Thick haze spread in Sumatra, schools shut

EoF News / 11 September 2019
haze in Pekanbaru

Thousands of schools were shut in Sumatra this week due to worsening haze from forest and land burnings as fire hotspots were detected in concession and non-concession areas, media reports said.

Following the rainfalls in end of August and beginning of this month, forest and land fires had entered their deteriorating stage as haze spread in some cities and district.

It was estimated more than 2,000 schools in Riau province were shut as mayors and district heads ordered the two-day holidays on 10 and 11 September. Riau Governor also allow schools to have holidays due to unhealthy air quality as the index reached 200-300 in recent days.

Hundreds of schools in Jambi city were reportedly shut due to haze spread following many burnings occurred in peatland and non-peat areas. Riau, Jambi, and South Sumatra are three provinces that severely hit by burnings this year in the island.

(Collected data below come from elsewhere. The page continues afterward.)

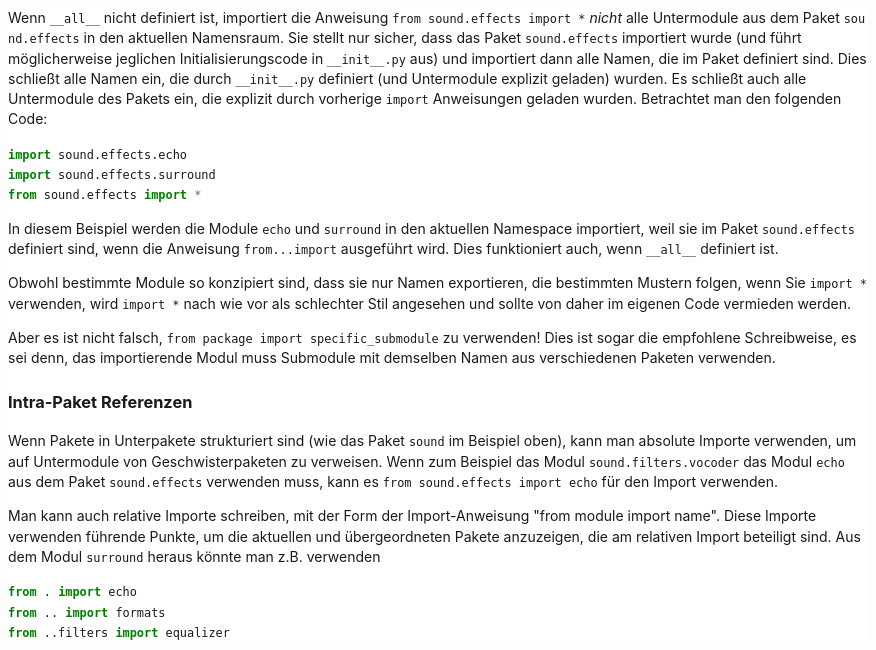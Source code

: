 Wenn ``__all__`` nicht definiert ist, importiert die Anweisung `from sound.effects import *` *nicht* alle Untermodule
aus dem Paket `sound.effects` in den aktuellen Namensraum. Sie stellt nur sicher, dass das Paket `sound.effects`
importiert wurde (und führt möglicherweise jeglichen Initialisierungscode in `__init__.py` aus) und importiert dann alle
Namen, die im Paket definiert sind. Dies schließt alle Namen ein, die durch `__init__.py` definiert (und Untermodule
explizit geladen) wurden. Es schließt auch alle Untermodule des Pakets ein, die explizit durch vorherige `import`
Anweisungen geladen wurden. Betrachtet man den folgenden Code:

```python
import sound.effects.echo
import sound.effects.surround
from sound.effects import *
```

In diesem Beispiel werden die Module `echo` und `surround` in den aktuellen Namespace importiert, weil sie im
Paket `sound.effects` definiert sind, wenn die Anweisung `from...import` ausgeführt wird. Dies funktioniert auch,
wenn `__all__` definiert ist.

Obwohl bestimmte Module so konzipiert sind, dass sie nur Namen exportieren, die bestimmten Mustern folgen, wenn
Sie `import *` verwenden, wird `import *` nach wie vor als schlechter Stil angesehen und sollte von daher im eigenen
Code vermieden werden.

Aber es ist nicht falsch, `from package import specific_submodule` zu verwenden! Dies ist sogar die empfohlene
Schreibweise, es sei denn, das importierende Modul muss Submodule mit demselben Namen aus verschiedenen Paketen
verwenden.

### Intra-Paket Referenzen

Wenn Pakete in Unterpakete strukturiert sind (wie das Paket `sound` im Beispiel oben), kann man absolute Importe
verwenden, um auf Untermodule von Geschwisterpaketen zu verweisen. Wenn zum Beispiel das Modul `sound.filters.vocoder`
das Modul `echo` aus dem Paket `sound.effects` verwenden muss, kann es `from sound.effects import echo` für den Import
verwenden.

Man kann auch relative Importe schreiben, mit der Form der Import-Anweisung "from module import name". Diese Importe
verwenden führende Punkte, um die aktuellen und übergeordneten Pakete anzuzeigen, die am relativen Import beteiligt
sind. Aus dem Modul `surround` heraus könnte man z.B. verwenden

```python
from . import echo
from .. import formats
from ..filters import equalizer
```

Eyes on the Forest analysed that 7205 hotspots found during 2-9 September in Sumatra island where 5405 out of them were sourced from non-concessions areas. The data are analysed from NASA FIRM VIIRS satellite by category of nominal and high confidence (see map below).

hotspots in sumatra hti palm oil 2-9 september 2019

The NASA satellite detected 1649 hotspots found in industrial timber plantation (HTI) concessions, where APRIL had 637, APP 162 and other groups/utilization 850 as area of PT. While, in palm oil plantations with HGU license it was detected 151 hotspots and the rest –outside HTI and HGU concessions—with 5405 hotspots. Majority of the area are located in peatlands.

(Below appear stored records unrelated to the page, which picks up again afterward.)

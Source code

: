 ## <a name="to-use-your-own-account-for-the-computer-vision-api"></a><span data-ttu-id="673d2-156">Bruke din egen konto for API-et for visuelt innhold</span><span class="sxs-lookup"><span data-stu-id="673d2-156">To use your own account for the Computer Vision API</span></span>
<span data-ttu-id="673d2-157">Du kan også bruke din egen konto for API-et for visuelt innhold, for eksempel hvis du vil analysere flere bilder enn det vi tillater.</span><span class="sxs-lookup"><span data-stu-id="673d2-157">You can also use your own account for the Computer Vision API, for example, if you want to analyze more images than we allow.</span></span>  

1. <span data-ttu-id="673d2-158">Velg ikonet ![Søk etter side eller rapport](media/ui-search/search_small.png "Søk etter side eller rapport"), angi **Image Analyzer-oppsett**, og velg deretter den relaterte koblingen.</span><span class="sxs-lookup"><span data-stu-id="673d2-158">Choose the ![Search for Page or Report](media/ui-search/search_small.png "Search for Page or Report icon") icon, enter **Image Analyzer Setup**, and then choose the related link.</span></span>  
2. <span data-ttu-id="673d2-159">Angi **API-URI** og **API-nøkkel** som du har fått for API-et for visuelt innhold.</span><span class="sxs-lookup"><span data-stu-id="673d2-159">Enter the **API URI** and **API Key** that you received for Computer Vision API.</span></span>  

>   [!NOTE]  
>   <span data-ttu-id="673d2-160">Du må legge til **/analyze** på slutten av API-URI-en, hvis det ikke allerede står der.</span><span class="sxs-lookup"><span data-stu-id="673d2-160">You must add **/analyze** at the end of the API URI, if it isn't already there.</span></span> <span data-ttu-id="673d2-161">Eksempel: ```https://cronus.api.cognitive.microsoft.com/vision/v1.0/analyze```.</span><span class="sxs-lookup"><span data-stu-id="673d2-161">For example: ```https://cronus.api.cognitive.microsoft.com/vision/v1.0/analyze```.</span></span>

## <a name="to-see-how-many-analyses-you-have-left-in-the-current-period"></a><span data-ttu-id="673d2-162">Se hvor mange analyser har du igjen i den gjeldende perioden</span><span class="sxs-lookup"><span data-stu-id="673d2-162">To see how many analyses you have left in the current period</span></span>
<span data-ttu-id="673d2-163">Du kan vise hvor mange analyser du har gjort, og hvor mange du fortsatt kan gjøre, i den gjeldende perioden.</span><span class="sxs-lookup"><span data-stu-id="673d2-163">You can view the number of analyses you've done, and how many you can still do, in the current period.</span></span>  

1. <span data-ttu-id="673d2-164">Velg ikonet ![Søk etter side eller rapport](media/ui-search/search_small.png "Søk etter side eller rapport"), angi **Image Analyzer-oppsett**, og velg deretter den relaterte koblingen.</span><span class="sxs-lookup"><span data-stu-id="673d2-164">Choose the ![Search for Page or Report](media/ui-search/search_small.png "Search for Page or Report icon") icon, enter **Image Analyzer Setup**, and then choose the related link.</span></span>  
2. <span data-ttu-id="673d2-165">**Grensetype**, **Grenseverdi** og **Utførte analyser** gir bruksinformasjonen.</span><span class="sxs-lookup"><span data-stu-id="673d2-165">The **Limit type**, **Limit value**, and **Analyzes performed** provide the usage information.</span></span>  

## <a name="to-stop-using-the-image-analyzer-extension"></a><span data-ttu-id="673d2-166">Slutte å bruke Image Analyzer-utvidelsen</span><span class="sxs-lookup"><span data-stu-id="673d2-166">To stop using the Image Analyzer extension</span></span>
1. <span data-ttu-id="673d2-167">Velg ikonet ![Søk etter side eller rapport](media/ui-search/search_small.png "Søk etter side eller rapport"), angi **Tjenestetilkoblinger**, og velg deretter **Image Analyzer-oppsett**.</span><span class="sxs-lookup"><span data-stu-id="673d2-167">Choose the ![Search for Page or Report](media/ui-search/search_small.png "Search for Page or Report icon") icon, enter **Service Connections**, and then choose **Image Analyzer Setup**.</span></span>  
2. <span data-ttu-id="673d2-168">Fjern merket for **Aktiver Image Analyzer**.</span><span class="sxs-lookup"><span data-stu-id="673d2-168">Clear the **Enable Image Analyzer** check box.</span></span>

As EoF investigative report in August 2019 revealed, some concessions that surveyed by the coalition are also detected to have hotspots again this time. They are PT Sumatera Riang Lestari block 3 (APRIL/RGE) and PT Rimba Rokan Perkasa (its license revoked by the government, formerly APP’s supplier).

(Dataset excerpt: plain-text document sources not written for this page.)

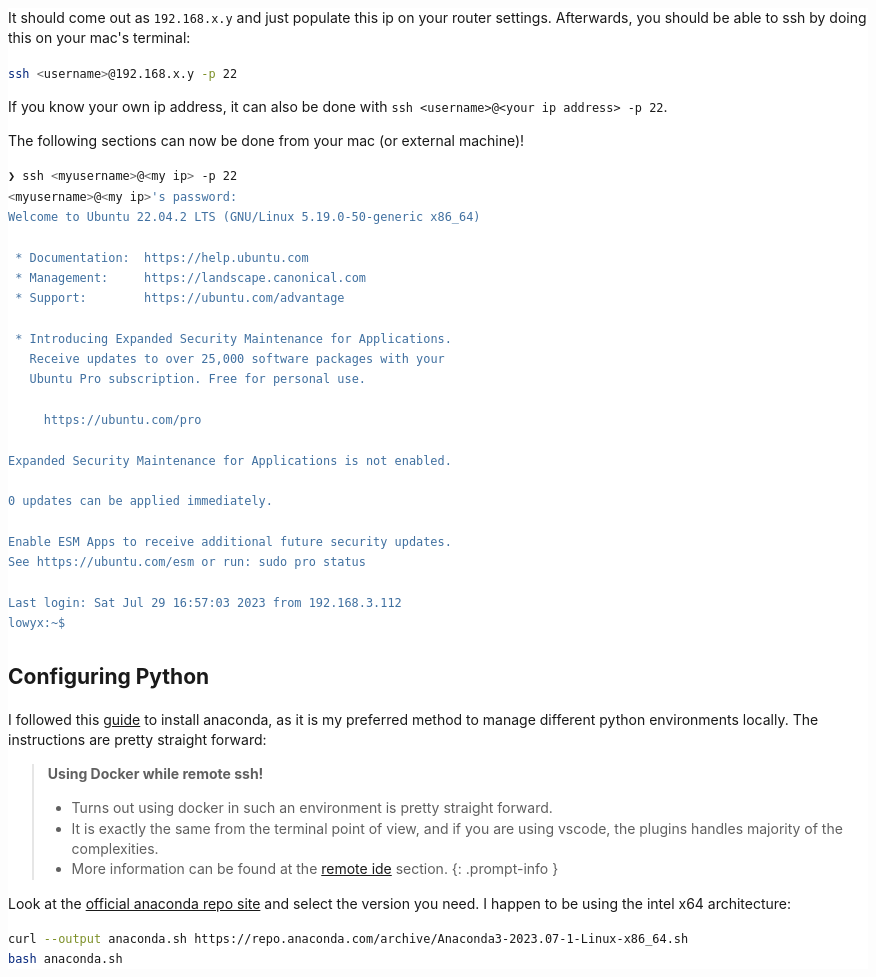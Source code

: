 It should come out as `192.168.x.y` and just populate this ip on your router settings. Afterwards, you should be able to ssh by doing this on your mac's terminal:

```bash
ssh <username>@192.168.x.y -p 22
```

If you know your own ip address, it can also be done with `ssh <username>@<your ip address> -p 22`.

The following sections can now be done from your mac (or external machine)!

```bash
❯ ssh <myusername>@<my ip> -p 22
<myusername>@<my ip>'s password:
Welcome to Ubuntu 22.04.2 LTS (GNU/Linux 5.19.0-50-generic x86_64)

 * Documentation:  https://help.ubuntu.com
 * Management:     https://landscape.canonical.com
 * Support:        https://ubuntu.com/advantage

 * Introducing Expanded Security Maintenance for Applications.
   Receive updates to over 25,000 software packages with your
   Ubuntu Pro subscription. Free for personal use.

     https://ubuntu.com/pro

Expanded Security Maintenance for Applications is not enabled.

0 updates can be applied immediately.

Enable ESM Apps to receive additional future security updates.
See https://ubuntu.com/esm or run: sudo pro status

Last login: Sat Jul 29 16:57:03 2023 from 192.168.3.112
lowyx:~$
```

## Configuring Python

I followed this [guide](https://linuxhint.com/install-anaconda-ubuntu-22-04/) to install anaconda, as it is my preferred method to manage different python environments locally. The instructions are pretty straight forward:

> **Using Docker while remote ssh!**
>
> - Turns out using docker in such an environment is pretty straight forward.
> - It is exactly the same from the terminal point of view, and if you are using vscode, the plugins handles majority of the complexities.
> - More information can be found at the [remote ide](#remote-ide) section.
>   {: .prompt-info }

Look at the [official anaconda repo site](https://repo.anaconda.com/archive/) and select the version you need. I happen to be using the intel x64 architecture:

```bash
curl --output anaconda.sh https://repo.anaconda.com/archive/Anaconda3-2023.07-1-Linux-x86_64.sh
bash anaconda.sh
```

In palm oil concession, PT Gandaerah Hendana in Riau and PT Agro Tumbuh Gemilang Abadi in Jambi, are two plantations that mostly detected by hotspots.

An official at Riau Health Service said at least 4,306 residents in the province suffered Upper Respiratory Tract Infection due to haze recently.  

In August, the Ministry of Environment and Forestry said they had put police line in 19 companies of palm oil plantations and pulp and paper suppliers in five provinces due to their concessions raged by fires. 10 companies are situated in West Kalimantan, while in Riau there are PT RAPP (APRIL), PT AA (APP), PT SRL (APRIL), and PT GSM (palm oil company).

Johny Setiawan Mundung, a member of Riau Information Commission, said Monday that civil society organizations and the province residents would file a citizen lawsuit against the Indonesian President due to continuing wild burnings and haze in the province.

“We urge transparency by the Government on actual information currently,” Mundung said adding it related to impact of fires, budget spent to mitigation and others. “We need a right to live healthily, a right to have appropriate education service where [ the schools] not be shut due to haze,” he said as quoted by Riau Pos as saying.